* **Task item**:
Return, word for word, the lines of the listing below from the one with "12.zookeeper：" through the one with "### -InMemory", and no other lines.

* **Supplied data**:

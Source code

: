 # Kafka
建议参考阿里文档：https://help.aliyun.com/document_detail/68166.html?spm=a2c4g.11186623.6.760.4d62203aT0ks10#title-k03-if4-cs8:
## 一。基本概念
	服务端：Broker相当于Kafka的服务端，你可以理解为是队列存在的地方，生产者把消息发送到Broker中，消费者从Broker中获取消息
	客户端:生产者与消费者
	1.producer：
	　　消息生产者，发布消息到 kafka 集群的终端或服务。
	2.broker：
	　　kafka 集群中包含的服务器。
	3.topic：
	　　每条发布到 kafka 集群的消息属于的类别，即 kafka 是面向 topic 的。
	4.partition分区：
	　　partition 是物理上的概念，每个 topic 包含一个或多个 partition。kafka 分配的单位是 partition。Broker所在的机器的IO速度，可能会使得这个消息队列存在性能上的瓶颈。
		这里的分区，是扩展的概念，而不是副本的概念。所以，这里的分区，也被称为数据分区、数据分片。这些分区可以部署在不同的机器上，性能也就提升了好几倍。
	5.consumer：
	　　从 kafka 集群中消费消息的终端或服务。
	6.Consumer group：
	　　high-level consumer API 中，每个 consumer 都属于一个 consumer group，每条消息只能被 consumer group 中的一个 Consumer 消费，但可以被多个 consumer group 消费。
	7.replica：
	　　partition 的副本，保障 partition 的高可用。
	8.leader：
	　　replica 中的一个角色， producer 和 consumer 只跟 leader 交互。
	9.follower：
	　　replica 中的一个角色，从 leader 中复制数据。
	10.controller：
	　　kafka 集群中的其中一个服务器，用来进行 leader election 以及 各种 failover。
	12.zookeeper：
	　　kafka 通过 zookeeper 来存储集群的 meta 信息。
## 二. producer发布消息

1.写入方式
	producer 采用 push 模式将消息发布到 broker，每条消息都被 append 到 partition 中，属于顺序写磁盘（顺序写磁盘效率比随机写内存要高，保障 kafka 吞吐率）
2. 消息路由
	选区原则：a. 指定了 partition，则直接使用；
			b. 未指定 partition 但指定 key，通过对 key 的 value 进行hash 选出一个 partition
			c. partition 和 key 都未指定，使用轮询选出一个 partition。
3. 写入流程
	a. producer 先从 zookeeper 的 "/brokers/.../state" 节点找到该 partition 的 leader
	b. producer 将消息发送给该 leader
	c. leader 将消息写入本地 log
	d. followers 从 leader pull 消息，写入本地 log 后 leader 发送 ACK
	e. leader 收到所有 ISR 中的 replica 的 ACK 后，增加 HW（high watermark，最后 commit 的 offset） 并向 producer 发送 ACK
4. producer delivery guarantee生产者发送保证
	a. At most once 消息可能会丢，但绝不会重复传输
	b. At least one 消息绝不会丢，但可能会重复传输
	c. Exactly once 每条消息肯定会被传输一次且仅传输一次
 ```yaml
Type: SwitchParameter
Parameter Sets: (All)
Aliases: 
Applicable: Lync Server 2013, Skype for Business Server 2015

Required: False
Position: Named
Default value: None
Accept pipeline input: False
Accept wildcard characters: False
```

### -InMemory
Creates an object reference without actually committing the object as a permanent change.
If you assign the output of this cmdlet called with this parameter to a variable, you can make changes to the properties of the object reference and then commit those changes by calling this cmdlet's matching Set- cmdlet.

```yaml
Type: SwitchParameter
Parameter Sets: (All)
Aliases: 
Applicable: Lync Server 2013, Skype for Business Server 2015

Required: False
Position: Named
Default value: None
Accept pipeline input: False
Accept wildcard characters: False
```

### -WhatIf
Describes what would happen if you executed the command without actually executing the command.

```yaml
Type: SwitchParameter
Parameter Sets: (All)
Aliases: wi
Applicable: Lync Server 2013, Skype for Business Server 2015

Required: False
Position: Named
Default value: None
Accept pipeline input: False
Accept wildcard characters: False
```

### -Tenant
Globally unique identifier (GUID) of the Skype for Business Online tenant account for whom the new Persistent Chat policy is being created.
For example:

* **Your solution**:
	12.zookeeper：
	　　kafka 通过 zookeeper 来存储集群的 meta 信息。
## 二. producer发布消息

1.写入方式
	producer 采用 push 模式将消息发布到 broker，每条消息都被 append 到 partition 中，属于顺序写磁盘（顺序写磁盘效率比随机写内存要高，保障 kafka 吞吐率）
2. 消息路由
	选区原则：a. 指定了 partition，则直接使用；
			b. 未指定 partition 但指定 key，通过对 key 的 value 进行hash 选出一个 partition
			c. partition 和 key 都未指定，使用轮询选出一个 partition。
3. 写入流程
	a. producer 先从 zookeeper 的 "/brokers/.../state" 节点找到该 partition 的 leader
	b. producer 将消息发送给该 leader
	c. leader 将消息写入本地 log
	d. followers 从 leader pull 消息，写入本地 log 后 leader 发送 ACK
	e. leader 收到所有 ISR 中的 replica 的 ACK 后，增加 HW（high watermark，最后 commit 的 offset） 并向 producer 发送 ACK
4. producer delivery guarantee生产者发送保证
	a. At most once 消息可能会丢，但绝不会重复传输
	b. At least one 消息绝不会丢，但可能会重复传输
	c. Exactly once 每条消息肯定会被传输一次且仅传输一次
 ```yaml
Type: SwitchParameter
Parameter Sets: (All)
Aliases: 
Applicable: Lync Server 2013, Skype for Business Server 2015

Required: False
Position: Named
Default value: None
Accept pipeline input: False
Accept wildcard characters: False
```

### -InMemory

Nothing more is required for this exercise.